Outra observação que se coloca ao PLP 108/2024 diz respeito ao art. 92, §4º, cuja redação prevê que o  “A autoridade julgadora, antes de decidir pela vinculação, ouvirá a representação fazendária competente sobre a identidade entre a matéria tratada no processo administrativo tributário e os atos vinculantes …”

É fora de dúvida que a previsão de manifestação exclusiva do representante da Fazenda Pública antes de se decidir pela aplicação do precedente vinculante decorre de claro deslize dos deputados que, excluindo a prévia manifestação do contribuinte, importa em flagrante violação ao princípio do contraditório. 

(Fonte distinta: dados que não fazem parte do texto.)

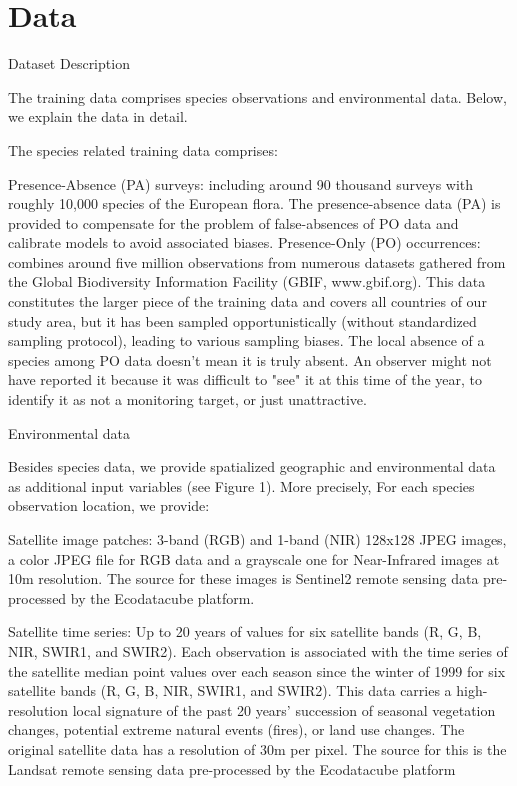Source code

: \section{Data}


Dataset Description

The training data comprises species observations and environmental data. Below, we explain the data in detail.

The species related training data comprises:

Presence-Absence (PA) surveys: including around 90 thousand surveys with roughly 10,000 species of the European flora. The presence-absence data (PA) is provided to compensate for the problem of false-absences of PO data and calibrate models to avoid associated biases.
Presence-Only (PO) occurrences: combines around five million observations from numerous datasets gathered from the Global Biodiversity Information Facility (GBIF, www.gbif.org). This data constitutes the larger piece of the training data and covers all countries of our study area, but it has been sampled opportunistically (without standardized sampling protocol), leading to various sampling biases. The local absence of a species among PO data doesn't mean it is truly absent. An observer might not have reported it because it was difficult to "see" it at this time of the year, to identify it as not a monitoring target, or just unattractive.

Environmental data

Besides species data, we provide spatialized geographic and environmental data as additional input variables (see Figure 1). More precisely, For each species observation location, we provide:

Satellite image patches: 3-band (RGB) and 1-band (NIR) 128x128 JPEG images, a color JPEG file for RGB data and a grayscale one for Near-Infrared images at 10m resolution. The source for these images is Sentinel2 remote sensing data pre-processed by the Ecodatacube platform.

Satellite time series: Up to 20 years of values for six satellite bands (R, G, B, NIR, SWIR1, and SWIR2). Each observation is associated with the time series of the satellite median point values over each season since the winter of 1999 for six satellite bands (R, G, B, NIR, SWIR1, and SWIR2). This data carries a high-resolution local signature of the past 20 years' succession of seasonal vegetation changes, potential extreme natural events (fires), or land use changes. The original satellite data has a resolution of 30m per pixel. The source for this is the Landsat remote sensing data pre-processed by the Ecodatacube platform

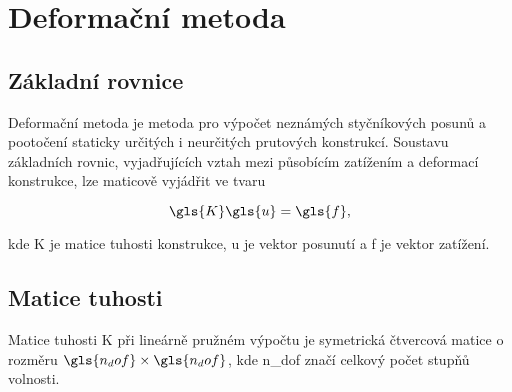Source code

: \section{Deformační metoda}




\subsection{Základní rovnice}

Deformační metoda je metoda pro výpočet neznámých styčníkových posunů a pootočení staticky určitých i neurčitých prutových konstrukcí. Soustavu základních rovnic, vyjadřujících vztah mezi působícím zatížením a deformací konstrukce, lze maticově vyjádřit ve tvaru

\begin{equation}
    \label{eq:Kuf}
    \gls{K} \gls{u} = \gls{f},
\end{equation}

kde \gls{K} je matice tuhosti konstrukce, \gls{u} je vektor posunutí a \gls{f} je vektor zatížení.

\subsection{Matice tuhosti}

Matice tuhosti \gls{K} při lineárně pružném výpočtu je symetrická čtvercová matice o rozměru $\gls{n_dof} \times \gls{n_dof}$, kde \gls{n_dof} značí celkový počet stupňů volnosti. 


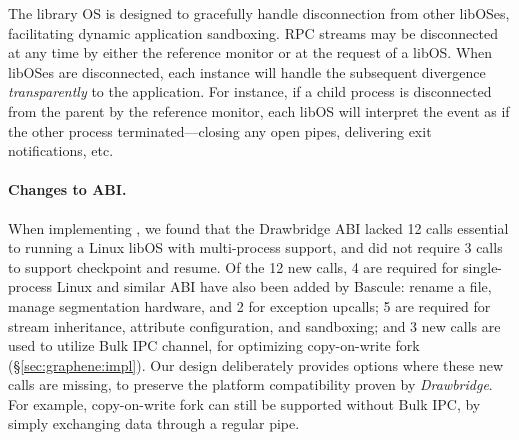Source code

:The \sysname{} library OS is designed
to gracefully handle disconnection from other libOSes, 
facilitating dynamic application sandboxing.
RPC streams may be disconnected at any time by 
either the reference monitor or at the request of a libOS.
When \sysname{} libOSes are disconnected, each instance will handle the subsequent
divergence 
{\em transparently} to the application.
For instance, if a child process is disconnected from the parent by the reference monitor,
each libOS will interpret the event as if the other process terminated---closing any open pipes,
delivering exit notifications, etc.



\paragraph{Changes to \pal{} ABI.}
When implementing \sysname{},
we found that the Drawbridge ABI lacked 12 \pal{} calls
essential to running a Linux libOS with multi-process support, and 
\sysname{} did not require 3 \pal{} calls to support checkpoint and resume.
Of the 12 new calls, 4 are required for single-process Linux and similar ABI have also been added by Bascule:
rename a file, manage segmentation hardware, and 2 for exception upcalls;
5 are required for stream inheritance, attribute configuration, and sandboxing;
and 3 new calls are used to utilize Bulk IPC channel, for optimizing copy-on-write fork (\S\ref{sec:graphene:impl}).
Our design deliberately provides options where these new \pal{} calls are missing, to preserve the platform compatibility proven by {\em Drawbridge}. For example, copy-on-write fork can still be supported without Bulk IPC, by simply exchanging data through a regular pipe.

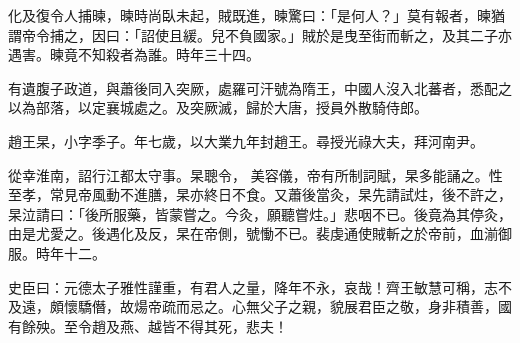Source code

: \begin{pinyinscope}
 化及復令人捕暕，暕時尚臥未起，賊既進，暕驚曰：「是何人？」莫有報者，暕猶謂帝令捕之，因曰：「詔使且緩。兒不負國家。」賊於是曳至街而斬之，及其二子亦遇害。暕竟不知殺者為誰。時年三十四。



 有遺腹子政道，與蕭後同入突厥，處羅可汗號為隋王，中國人沒入北蕃者，悉配之以為部落，以定襄城處之。及突厥滅，歸於大唐，授員外散騎侍郎。



 趙王杲，小字季子。年七歲，以大業九年封趙王。尋授光祿大夫，拜河南尹。



 從幸淮南，詔行江都太守事。杲聰令，
 美容儀，帝有所制詞賦，杲多能誦之。性至孝，常見帝風動不進膳，杲亦終日不食。又蕭後當灸，杲先請試炷，後不許之，杲泣請曰：「後所服藥，皆蒙嘗之。今灸，願聽嘗炷。」悲咽不已。後竟為其停灸，由是尤愛之。後遇化及反，杲在帝側，號慟不已。裴虔通使賊斬之於帝前，血湔御服。時年十二。



 史臣曰：元德太子雅性謹重，有君人之量，降年不永，哀哉！齊王敏慧可稱，志不及遠，頗懷驕僭，故煬帝疏而忌之。心無父子之親，貌展君臣之敬，身非積善，國有餘殃。至令趙及燕、越皆不得其死，悲夫！



\end{pinyinscope}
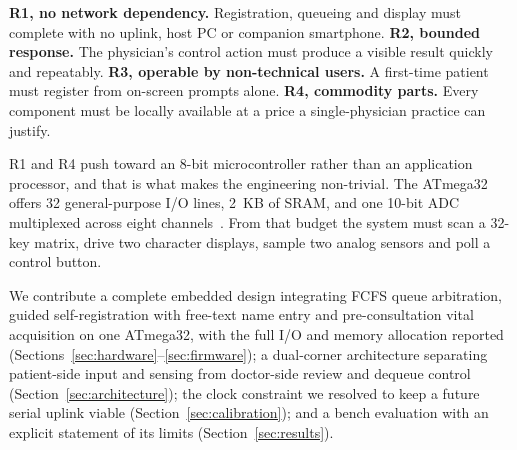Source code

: \textbf{R1, no network dependency.} Registration, queueing and display must complete with no
uplink, host PC or companion smartphone. \textbf{R2, bounded response.} The physician's control
action must produce a visible result quickly and repeatably. \textbf{R3, operable by
non-technical users.} A first-time patient must register from on-screen prompts alone.
\textbf{R4, commodity parts.} Every component must be locally available at a price a
single-physician practice can justify.

R1 and R4 push toward an 8-bit microcontroller rather than an application processor, and that is what
makes the engineering non-trivial. The ATmega32 offers 32 general-purpose I/O lines, 2~KB of SRAM, and
one 10-bit ADC multiplexed across eight channels~\cite{microchip2020}. From that budget the system
must scan a 32-key matrix, drive two character displays, sample two analog sensors and poll a control
button.

We contribute a complete embedded design integrating FCFS queue arbitration, guided self-registration
with free-text name entry and pre-consultation vital acquisition on one ATmega32, with the full I/O
and memory allocation reported (Sections~\ref{sec:hardware}--\ref{sec:firmware}); a dual-corner
architecture separating patient-side input and sensing from doctor-side review and dequeue control
(Section~\ref{sec:architecture}); the clock constraint we resolved to keep a future serial uplink
viable (Section~\ref{sec:calibration}); and a bench evaluation with an explicit statement of its
limits (Section~\ref{sec:results}).

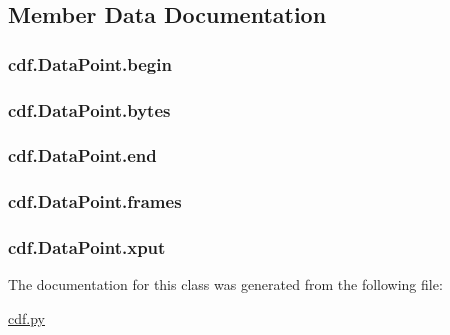 \subsection{Member Data Documentation}
\hypertarget{classcdf_1_1_data_point_ad73a5f02299af4166f516ebcf70aa2be}{
\subsubsection[{begin}]{\setlength{\rightskip}{0pt plus 5cm}cdf.\-Data\-Point.\-begin}}\label{classcdf_1_1_data_point_ad73a5f02299af4166f516ebcf70aa2be}
\hypertarget{classcdf_1_1_data_point_aa098d368a57503bfc327e76f34d211e4}{
\subsubsection[{bytes}]{\setlength{\rightskip}{0pt plus 5cm}cdf.\-Data\-Point.\-bytes}}\label{classcdf_1_1_data_point_aa098d368a57503bfc327e76f34d211e4}
\hypertarget{classcdf_1_1_data_point_a02ee1a6a3e1cad6aaca067751c30952c}{
\subsubsection[{end}]{\setlength{\rightskip}{0pt plus 5cm}cdf.\-Data\-Point.\-end}}\label{classcdf_1_1_data_point_a02ee1a6a3e1cad6aaca067751c30952c}
\hypertarget{classcdf_1_1_data_point_a52817194109fae73a5cc2d7595797a65}{
\subsubsection[{frames}]{\setlength{\rightskip}{0pt plus 5cm}cdf.\-Data\-Point.\-frames}}\label{classcdf_1_1_data_point_a52817194109fae73a5cc2d7595797a65}
\hypertarget{classcdf_1_1_data_point_adc4cd93ff514639bc9bb75301433567a}{
\subsubsection[{xput}]{\setlength{\rightskip}{0pt plus 5cm}cdf.\-Data\-Point.\-xput}}\label{classcdf_1_1_data_point_adc4cd93ff514639bc9bb75301433567a}


The documentation for this class was generated from the following file\-:\begin{DoxyCompactItemize}
\item 
\hyperlink{cdf_8py}{cdf.\-py}\end{DoxyCompactItemize}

Como se vê, os provimentos vinculantes são bem-vindos, mas as normas que o regulamentam precisam ser aprimoradas, sob pena de um instituto tão importante ser mal aplicado e deixar de contribuir para a preservação da segurança jurídica e celeridade processual.


[1] Art. 92. No âmbito do processo administrativo

tributário, serão observados, desde que ausentes

fundamentos relevantes para distinção ou superação:

I – os enunciados das súmulas vinculantes do

Supremo Tribunal Federal, na forma do art. 103-A da

Constituição Federal;

II – as decisões transitadas em julgado

proferidas pelo Supremo Tribunal Federal em sede de

controle concentrado de constitucionalidade, na forma do §

2º do art. 102 da Constituição Federal;

III – as decisões transitadas em julgado

proferidas pelo Supremo Tribunal Federal em sede de

controle difuso que tenham declarado inconstitucional

dispositivo legal cuja execução tenha sido suspensa por

resolução do Senado Federal, na forma do inciso X do caput

do art. 52 da Constituição Federal; e

IV – as decisões transitadas em julgado do

Supremo Tribunal Federal ou do Superior Tribunal de Justiça

proferidas na sistemática da repercussão geral ou dos

recursos repetitivos, na forma dos arts. 927, 928 e 1.036 a

1.041 da Lei nº 13.105, de 16 de março de 2015 (Código de

Processo Civil).

§ 1º A autoridade julgadora observará ainda os

atos administrativos vinculantes decorrentes da competência

constitucional do CG-IBS para uniformização da

interpretação e da aplicação da legislação do IBS, nos

termos do art. 156-B da Constituição Federal.

§ 2º Da decisão que deixar de aplicar os atos

vinculantes proferidos ou editados pelo órgão responsável

do CG-IBS caberá incidente de uniformização.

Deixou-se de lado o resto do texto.